- [Recorded data]:
_____
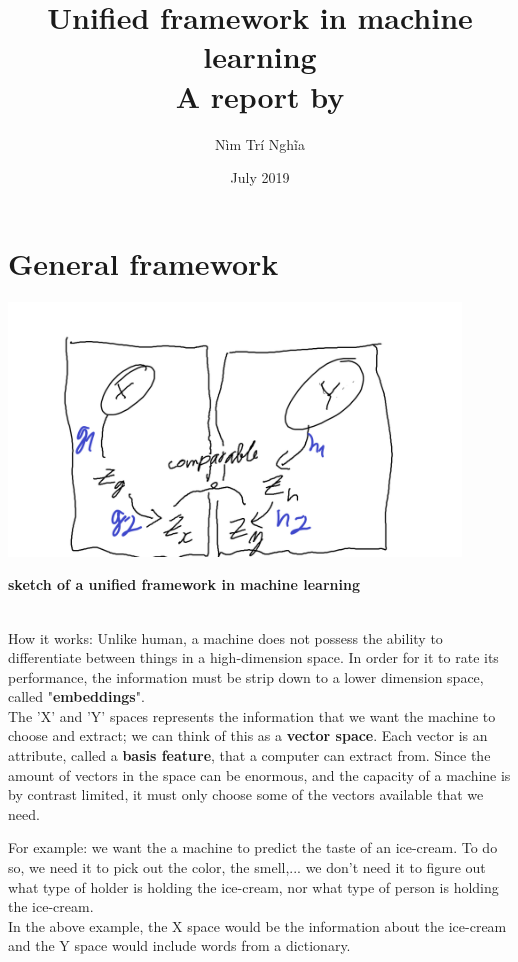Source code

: \documentclass{article}
\title{Unified framework in machine learning\\A report by}
\author{Nìm Trí Nghĩa}
\date{July 2019}
\begin{document}
\maketitle

\section{General framework}
\includegraphics[width=12cm]{Untitled.png}\\

\centerline{\textbf{\small{sketch of a unified framework in machine learning}}}\\

How it works: Unlike human, a machine does not possess the ability to differentiate between things in a high-dimension space. In order for it to rate its performance, the information must be strip down to a lower dimension space, called "\textbf{embeddings}".\\

\hspace{1cm}The 'X' and 'Y' spaces represents the information that we want the machine to choose and extract; we can think of this as a \textbf{vector space}. Each vector is an attribute, called a \textbf{basis feature}, that a computer can extract from. Since the amount of vectors in the space can be enormous, and the capacity of a machine is by contrast limited, it must only choose some of the vectors available that we need.

\hspace{1cm}For example: we want the a machine to predict the taste of an ice-cream. To do so, we need it to pick out the color, the smell,... we don't need it to figure out what type of holder is holding the ice-cream, nor what type of person is holding the ice-cream.\\

In the above example, the X space would be the information about the ice-cream and the Y space would include words from a dictionary. 
\end{document}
_____
- [Exercise]:
Each entry should be transcribed exactly as given, with pictures omitted.

- [Worked solution]:
Source code

: \documentclass{article}
\title{Unified framework in machine learning\\A report by}
\author{Nìm Trí Nghĩa}
\date{July 2019}
\begin{document}
\maketitle

\section{General framework}
\includegraphics[width=12cm]{Untitled.png}\\

\centerline{\textbf{\small{sketch of a unified framework in machine learning}}}\\

How it works: Unlike human, a machine does not possess the ability to differentiate between things in a high-dimension space. In order for it to rate its performance, the information must be strip down to a lower dimension space, called "\textbf{embeddings}".\\

\hspace{1cm}The 'X' and 'Y' spaces represents the information that we want the machine to choose and extract; we can think of this as a \textbf{vector space}. Each vector is an attribute, called a \textbf{basis feature}, that a computer can extract from. Since the amount of vectors in the space can be enormous, and the capacity of a machine is by contrast limited, it must only choose some of the vectors available that we need.

\hspace{1cm}For example: we want the a machine to predict the taste of an ice-cream. To do so, we need it to pick out the color, the smell,... we don't need it to figure out what type of holder is holding the ice-cream, nor what type of person is holding the ice-cream.\\

In the above example, the X space would be the information about the ice-cream and the Y space would include words from a dictionary. 
\end{document}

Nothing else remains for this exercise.